(20:23)

名前と待ち合わせたバス停から歩いて15分程のところに、目当てのラーメン屋はあった。渋い紺色の暖簾、くすんだ明かりに照らされている白地の店名看板。それから、すりガラスの入った質素な木製の引き戸。
以前にも数度、彼女と訪れたことのあるこの店は、今日は元旦であるにも関わらず、いつもと変わらぬ佇まいで東峰たちを迎えてくれた。

「今日もやってるんだな……」

そう感心したような声を出した東峰に、名前は「ここのお店、本当に年中無休なんだって。すごいよねえ」と、少し間延びしたような調子で返した。

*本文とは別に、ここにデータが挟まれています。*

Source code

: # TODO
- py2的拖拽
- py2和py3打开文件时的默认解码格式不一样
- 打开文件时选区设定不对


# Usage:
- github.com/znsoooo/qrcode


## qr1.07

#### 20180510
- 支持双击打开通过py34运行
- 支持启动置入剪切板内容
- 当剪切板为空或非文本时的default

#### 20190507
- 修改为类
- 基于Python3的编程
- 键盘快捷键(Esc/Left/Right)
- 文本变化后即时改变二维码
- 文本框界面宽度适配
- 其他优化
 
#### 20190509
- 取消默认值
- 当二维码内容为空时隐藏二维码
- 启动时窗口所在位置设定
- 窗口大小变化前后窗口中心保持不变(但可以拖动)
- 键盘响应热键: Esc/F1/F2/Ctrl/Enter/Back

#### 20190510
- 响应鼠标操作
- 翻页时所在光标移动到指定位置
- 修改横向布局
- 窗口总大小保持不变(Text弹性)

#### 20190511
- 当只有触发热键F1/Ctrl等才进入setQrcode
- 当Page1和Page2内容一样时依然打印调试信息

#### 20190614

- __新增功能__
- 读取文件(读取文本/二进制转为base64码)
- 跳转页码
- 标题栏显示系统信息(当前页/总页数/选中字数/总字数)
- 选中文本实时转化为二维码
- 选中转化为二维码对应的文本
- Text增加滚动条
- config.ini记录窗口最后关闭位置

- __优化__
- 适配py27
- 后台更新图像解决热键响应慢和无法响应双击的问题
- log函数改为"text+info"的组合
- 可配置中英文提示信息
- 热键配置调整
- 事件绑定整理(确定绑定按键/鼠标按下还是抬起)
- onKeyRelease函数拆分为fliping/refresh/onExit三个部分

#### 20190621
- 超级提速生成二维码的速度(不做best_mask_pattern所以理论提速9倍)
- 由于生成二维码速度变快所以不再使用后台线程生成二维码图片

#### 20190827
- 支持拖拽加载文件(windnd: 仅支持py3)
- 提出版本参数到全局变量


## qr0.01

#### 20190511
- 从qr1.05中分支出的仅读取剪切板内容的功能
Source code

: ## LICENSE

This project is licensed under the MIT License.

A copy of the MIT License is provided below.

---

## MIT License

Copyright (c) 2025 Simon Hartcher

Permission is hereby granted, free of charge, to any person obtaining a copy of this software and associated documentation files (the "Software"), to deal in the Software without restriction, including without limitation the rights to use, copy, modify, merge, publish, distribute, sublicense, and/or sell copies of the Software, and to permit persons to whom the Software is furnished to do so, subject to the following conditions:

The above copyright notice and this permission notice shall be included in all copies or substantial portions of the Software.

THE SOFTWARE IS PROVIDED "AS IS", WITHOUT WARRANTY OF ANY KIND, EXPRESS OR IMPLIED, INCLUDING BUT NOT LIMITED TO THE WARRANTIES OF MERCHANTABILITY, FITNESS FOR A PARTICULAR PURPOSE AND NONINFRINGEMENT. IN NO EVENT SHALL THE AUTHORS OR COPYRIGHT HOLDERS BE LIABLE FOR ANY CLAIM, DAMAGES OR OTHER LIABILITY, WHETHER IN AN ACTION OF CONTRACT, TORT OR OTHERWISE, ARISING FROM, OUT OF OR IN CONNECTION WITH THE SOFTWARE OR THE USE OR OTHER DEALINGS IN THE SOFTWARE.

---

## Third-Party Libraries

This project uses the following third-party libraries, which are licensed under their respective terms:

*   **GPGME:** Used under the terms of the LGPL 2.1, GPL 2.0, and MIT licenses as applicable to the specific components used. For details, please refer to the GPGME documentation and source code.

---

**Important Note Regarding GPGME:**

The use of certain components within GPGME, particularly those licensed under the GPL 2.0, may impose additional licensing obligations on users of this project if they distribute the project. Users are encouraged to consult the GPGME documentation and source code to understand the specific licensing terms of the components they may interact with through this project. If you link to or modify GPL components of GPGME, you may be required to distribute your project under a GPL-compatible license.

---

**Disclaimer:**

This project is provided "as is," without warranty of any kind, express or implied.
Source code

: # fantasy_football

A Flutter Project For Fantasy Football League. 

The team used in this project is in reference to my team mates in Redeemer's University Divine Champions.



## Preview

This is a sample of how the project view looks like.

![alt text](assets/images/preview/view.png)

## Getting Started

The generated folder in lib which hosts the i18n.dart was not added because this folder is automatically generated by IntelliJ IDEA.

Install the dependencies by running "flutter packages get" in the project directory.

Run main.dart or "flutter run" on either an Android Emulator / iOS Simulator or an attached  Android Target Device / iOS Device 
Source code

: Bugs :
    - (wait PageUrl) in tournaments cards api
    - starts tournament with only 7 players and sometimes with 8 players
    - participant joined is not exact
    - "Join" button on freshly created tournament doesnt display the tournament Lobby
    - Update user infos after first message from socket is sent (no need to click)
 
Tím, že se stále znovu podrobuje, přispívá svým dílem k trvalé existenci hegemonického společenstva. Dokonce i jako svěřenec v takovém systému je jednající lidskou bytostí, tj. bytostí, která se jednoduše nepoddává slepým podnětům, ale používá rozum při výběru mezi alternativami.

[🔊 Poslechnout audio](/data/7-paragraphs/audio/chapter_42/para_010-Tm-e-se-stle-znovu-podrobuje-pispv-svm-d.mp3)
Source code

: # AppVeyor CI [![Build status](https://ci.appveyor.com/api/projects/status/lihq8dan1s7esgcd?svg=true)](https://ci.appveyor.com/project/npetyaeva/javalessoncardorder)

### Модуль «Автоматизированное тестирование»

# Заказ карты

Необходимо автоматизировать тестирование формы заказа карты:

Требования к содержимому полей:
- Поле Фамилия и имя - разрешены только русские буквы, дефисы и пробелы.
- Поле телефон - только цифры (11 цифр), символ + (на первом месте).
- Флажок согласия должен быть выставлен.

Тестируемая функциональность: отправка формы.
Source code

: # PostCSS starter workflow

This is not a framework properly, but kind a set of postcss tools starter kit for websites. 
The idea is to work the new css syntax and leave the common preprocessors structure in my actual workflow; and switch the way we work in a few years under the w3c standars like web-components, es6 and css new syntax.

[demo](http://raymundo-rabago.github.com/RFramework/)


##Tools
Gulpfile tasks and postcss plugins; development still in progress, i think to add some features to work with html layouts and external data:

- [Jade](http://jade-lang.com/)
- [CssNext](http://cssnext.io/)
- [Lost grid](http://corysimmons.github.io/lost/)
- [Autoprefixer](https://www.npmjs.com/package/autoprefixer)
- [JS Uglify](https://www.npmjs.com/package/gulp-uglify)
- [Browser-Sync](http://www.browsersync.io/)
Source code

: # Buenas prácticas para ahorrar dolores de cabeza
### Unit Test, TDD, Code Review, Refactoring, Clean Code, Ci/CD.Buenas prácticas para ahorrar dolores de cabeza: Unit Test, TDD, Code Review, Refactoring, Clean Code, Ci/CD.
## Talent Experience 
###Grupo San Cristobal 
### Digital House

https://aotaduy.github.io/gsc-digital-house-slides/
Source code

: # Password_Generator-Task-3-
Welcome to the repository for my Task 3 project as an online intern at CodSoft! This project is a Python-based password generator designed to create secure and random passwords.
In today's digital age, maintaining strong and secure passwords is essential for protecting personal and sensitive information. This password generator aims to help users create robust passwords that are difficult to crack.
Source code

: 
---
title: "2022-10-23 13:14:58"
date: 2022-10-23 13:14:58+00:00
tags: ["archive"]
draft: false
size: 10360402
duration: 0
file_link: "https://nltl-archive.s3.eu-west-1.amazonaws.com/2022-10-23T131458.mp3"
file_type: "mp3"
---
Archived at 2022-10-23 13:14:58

「そうだったのか。何回か来たことあったけど、知らなかったなあ」
「私も。今日、職場の人に教えてもらうまでは知らなかった」
「だよなあ」

そう相槌を打ちながら、東峰は再び店の外観に視線を遣る。暖簾に書かれた『ラーメン』の文字以外に、ここがラーメン屋だと知るすべのない、一見さんには少し優しくない入り口回り。当然、お品書きや営業時間を知らせるような看板も、存在しない。
……このお店は、きちんと儲けられているのだろうか。自分が心配するようなことではないとわかっていつつも、そう思ってしまった東峰。少し神妙な顔つきで、店の暖簾を見つめる。

名前はそんな東峰がおかしかったのか、彼の横顔を見てくすりと笑ってから、「そう、それでね、」と言葉を続けた。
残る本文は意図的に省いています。